I am a high school junior, every day I get 12+ pages of homework minimum. Because I cannot possibly do all of this and help around the house as I am the only one able to do so, and therefore I have no time to study my material and therefore my test grades suffer as a result.
Homework is like slavery.
It's basically forcing students to go home after a stressful day of school and activities and do pointless homework. Teachers should be teaching these things in class, not making the students learn it themselves. It's preventing children from leading balanced lifestyles, with a healthy amount of sleep and activities to keep them fit and active. How is a student supposed to do 3 to 4 hours of homework, study for a plethora of tests and quizzes, play sports, get involved in the community, eat food with nutritional value, and get an adequate amount of sleep, all in one day? That's not possible. The amount of stress homework causes kids is ridiculous, especially when they're already under so much pressure to get into a good college and do well in school, along with making friends and staying active. Homework is not necessary.

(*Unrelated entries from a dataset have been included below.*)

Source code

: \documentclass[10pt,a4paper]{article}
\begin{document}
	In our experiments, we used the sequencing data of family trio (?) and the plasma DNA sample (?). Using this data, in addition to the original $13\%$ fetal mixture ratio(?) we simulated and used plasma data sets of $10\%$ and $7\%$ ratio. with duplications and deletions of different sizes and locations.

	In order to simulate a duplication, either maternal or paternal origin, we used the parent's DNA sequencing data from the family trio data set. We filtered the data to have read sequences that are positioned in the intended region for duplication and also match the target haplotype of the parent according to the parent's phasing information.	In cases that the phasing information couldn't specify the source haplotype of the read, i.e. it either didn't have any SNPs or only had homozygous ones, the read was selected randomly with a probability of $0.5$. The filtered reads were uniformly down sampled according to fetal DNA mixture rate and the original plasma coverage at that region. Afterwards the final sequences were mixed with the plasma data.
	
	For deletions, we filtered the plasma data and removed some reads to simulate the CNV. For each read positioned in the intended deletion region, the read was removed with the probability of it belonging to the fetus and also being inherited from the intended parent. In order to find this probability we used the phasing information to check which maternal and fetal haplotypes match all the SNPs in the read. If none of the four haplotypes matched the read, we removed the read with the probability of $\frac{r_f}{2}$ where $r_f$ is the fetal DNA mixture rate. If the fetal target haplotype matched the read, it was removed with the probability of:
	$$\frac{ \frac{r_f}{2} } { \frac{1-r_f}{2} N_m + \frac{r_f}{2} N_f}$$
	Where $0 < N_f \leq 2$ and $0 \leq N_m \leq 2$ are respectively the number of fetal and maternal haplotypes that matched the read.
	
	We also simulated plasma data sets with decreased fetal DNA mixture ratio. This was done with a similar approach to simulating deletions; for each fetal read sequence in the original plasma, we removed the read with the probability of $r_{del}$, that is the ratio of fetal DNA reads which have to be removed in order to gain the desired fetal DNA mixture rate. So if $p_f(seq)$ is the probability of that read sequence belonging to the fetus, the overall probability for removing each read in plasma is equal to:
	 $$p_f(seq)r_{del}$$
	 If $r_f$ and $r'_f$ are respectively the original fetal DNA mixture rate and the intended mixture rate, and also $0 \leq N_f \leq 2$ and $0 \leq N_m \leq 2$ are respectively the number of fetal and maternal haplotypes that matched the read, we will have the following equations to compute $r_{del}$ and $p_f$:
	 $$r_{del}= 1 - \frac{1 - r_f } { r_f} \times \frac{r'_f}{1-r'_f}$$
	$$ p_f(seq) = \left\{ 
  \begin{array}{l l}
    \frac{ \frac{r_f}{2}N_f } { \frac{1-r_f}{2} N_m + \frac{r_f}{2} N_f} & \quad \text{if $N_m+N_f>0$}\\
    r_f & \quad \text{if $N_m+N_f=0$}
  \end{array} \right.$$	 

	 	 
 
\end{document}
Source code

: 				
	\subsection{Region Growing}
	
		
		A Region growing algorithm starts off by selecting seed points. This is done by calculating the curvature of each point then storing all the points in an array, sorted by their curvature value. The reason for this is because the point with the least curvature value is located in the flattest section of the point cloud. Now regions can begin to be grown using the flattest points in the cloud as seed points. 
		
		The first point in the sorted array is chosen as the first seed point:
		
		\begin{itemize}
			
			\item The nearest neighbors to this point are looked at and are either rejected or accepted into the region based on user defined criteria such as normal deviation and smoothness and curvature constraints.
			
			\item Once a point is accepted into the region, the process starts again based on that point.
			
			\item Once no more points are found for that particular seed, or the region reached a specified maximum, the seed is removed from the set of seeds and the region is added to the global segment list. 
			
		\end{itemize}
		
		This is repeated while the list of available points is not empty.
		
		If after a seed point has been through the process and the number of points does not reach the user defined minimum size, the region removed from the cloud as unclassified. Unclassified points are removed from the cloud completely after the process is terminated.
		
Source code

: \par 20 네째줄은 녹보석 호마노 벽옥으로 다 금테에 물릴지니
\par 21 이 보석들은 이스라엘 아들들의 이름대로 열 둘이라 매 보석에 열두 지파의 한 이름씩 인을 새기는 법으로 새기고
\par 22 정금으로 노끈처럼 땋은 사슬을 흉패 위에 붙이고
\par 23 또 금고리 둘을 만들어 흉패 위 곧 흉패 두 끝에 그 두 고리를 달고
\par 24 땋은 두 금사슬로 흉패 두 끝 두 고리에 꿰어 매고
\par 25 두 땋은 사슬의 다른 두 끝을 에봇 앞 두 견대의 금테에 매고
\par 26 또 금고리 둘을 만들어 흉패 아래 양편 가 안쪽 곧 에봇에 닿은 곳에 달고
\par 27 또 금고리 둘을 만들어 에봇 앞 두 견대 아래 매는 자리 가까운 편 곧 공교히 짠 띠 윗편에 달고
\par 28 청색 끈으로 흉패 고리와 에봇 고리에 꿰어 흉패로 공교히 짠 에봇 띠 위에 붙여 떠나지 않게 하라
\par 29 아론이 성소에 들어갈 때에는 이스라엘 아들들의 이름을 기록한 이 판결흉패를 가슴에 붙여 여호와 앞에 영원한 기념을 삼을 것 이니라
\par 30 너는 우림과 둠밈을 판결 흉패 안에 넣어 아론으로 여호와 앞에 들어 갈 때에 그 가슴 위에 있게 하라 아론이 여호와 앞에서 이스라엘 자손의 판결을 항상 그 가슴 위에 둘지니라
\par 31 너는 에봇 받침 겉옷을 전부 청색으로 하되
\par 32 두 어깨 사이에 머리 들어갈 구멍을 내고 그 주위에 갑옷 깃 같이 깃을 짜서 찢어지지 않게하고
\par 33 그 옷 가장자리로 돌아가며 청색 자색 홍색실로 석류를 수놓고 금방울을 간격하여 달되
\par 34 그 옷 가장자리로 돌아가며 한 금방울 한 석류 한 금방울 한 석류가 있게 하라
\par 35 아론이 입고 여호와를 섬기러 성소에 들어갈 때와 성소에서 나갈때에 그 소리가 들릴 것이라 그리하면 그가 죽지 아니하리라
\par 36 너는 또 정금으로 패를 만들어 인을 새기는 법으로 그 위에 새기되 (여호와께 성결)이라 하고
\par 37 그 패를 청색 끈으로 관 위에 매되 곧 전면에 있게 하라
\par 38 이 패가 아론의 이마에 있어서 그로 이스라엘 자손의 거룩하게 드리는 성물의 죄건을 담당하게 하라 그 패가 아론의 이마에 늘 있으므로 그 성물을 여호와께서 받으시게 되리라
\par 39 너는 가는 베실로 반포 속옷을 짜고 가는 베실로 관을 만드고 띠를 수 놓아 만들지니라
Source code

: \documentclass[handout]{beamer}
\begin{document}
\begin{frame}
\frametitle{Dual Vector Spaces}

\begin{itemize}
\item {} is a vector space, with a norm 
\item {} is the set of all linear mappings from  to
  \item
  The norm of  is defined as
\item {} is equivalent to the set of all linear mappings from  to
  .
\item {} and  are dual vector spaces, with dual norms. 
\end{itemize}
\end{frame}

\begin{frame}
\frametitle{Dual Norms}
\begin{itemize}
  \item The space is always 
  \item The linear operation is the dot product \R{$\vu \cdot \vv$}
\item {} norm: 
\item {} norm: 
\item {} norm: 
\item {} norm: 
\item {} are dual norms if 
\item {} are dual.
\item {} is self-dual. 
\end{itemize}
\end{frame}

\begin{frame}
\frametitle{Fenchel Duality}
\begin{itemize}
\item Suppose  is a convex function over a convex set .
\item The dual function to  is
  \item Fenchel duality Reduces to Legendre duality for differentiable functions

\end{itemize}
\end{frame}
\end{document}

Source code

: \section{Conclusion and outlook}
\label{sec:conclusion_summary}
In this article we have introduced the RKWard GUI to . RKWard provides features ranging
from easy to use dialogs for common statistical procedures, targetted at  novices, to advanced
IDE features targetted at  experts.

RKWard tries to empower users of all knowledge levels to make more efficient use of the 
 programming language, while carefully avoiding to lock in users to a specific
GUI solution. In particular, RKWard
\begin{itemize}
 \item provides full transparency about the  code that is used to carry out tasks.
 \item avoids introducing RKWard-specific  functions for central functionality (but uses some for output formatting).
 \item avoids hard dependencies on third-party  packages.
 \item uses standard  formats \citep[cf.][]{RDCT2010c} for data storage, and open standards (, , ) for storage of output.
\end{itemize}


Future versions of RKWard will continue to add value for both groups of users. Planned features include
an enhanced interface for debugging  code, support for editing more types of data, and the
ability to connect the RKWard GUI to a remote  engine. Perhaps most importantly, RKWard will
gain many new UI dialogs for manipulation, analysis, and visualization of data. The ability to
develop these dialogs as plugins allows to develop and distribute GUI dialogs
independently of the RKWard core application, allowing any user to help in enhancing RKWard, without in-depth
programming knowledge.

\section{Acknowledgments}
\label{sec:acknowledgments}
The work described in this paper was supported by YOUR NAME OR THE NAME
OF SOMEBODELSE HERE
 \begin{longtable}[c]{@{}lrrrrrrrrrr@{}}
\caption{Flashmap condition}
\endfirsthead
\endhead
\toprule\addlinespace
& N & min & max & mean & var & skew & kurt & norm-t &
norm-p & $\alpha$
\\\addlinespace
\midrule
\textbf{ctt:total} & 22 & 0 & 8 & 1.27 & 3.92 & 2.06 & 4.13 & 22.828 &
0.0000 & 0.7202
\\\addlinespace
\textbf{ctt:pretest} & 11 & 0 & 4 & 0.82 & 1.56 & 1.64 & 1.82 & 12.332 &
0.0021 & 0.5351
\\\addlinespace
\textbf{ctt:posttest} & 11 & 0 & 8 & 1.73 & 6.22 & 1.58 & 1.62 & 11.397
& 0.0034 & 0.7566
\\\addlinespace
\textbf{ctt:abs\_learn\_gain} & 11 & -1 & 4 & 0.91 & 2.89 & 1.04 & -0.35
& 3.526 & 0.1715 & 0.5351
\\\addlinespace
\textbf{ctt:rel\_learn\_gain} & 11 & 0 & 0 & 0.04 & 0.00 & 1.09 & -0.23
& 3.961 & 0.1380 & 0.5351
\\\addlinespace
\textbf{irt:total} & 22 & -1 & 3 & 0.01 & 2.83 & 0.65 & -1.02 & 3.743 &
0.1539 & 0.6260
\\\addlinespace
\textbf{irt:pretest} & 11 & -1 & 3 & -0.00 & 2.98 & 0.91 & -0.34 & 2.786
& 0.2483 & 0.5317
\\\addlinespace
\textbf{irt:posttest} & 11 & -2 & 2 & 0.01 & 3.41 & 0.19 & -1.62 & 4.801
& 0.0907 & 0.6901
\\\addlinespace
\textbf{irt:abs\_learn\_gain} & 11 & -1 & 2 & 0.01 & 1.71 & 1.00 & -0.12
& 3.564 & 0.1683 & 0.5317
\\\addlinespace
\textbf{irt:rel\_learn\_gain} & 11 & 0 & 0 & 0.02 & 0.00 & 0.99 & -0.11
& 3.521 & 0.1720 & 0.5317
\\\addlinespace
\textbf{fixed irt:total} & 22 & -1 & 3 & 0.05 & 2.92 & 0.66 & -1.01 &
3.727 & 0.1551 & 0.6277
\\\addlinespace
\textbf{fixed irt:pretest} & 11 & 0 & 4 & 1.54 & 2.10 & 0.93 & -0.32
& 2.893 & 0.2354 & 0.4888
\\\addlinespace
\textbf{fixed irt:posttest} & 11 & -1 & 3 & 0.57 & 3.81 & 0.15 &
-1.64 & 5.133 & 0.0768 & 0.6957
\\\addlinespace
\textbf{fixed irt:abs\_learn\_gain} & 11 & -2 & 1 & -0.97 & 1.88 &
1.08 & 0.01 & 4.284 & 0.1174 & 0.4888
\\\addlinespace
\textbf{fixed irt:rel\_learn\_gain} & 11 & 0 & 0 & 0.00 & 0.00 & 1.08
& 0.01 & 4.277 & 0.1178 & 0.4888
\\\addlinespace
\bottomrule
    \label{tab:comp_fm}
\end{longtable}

Homework should be banned.
Why Homework Is Bad
Are you a kid who hates homework!? Well I am one! Did you know that homework leads to bad grades and overwhelmed cranky kids? It can also lead to stressed out children that can throw fits. Also, homework gives less time for a kid to be a kid. There should be no homework for all children. No homework is even good for teachers because they don’t need to correct it because they already have enough to correct
In some schools children can get homework as early as kindergarten, or by the third grade. Homework has been annoying many children by the fourth grade. At elementary school, especially, this is a bad idea because many young students are known for having very short attention spans. They have already been forced to sit and learn for approximately 6 1/2 hours at school, with usually only 2 short recess breaks and lunch and they are also very known to like to talk and chat a lot.
By the time school is out, the kids just want to go home, relax, and be who they are ! It also affects families because Homework trouble = school trouble = family trouble. It is the rare for a child to enjoy homework F.Y.I. .For some students they can be stressed out when they get home and throw fits and for all students they have been exercising their brains at school all day long and at home they are supposed to relax their brain for the next day at school, and if you are not remembering good blame it on the teacher for putting the subject at the wrong time when the students are tired (after recess etc.) or the teacher is not explaining it good.
Some teachers do not answer a students question which would of helped the student to learn better and teachers always used to say to me “Learning is fun!” well I think now math and school now is a lot harder than in the 70’s and 80’s and put for an example a 10 year old in fifth grade with 6 1/2 hours of school and 45-50 minutes of homework and remember 2013 math is A LOT harder than 80’s and 70’s math so do you think you would be having fun? and I also want to state that homework causes cases of kids hating school (like me). So that concludes the end of my persuasive essay top three reasons homework is bad: overwhelming, interference and dislike.
One country named Finland has already fixed their school system there is no homework there is recess for 75 minutes, 9-17 students per class and no tests until you are 16 years old.
I am a teacher, and Yes!!
Yes! Ban homework.. As part of our school policy, homework must be given out, and students should complete 30minutes of homework,, per night! I think this is too much as many students have other commitments.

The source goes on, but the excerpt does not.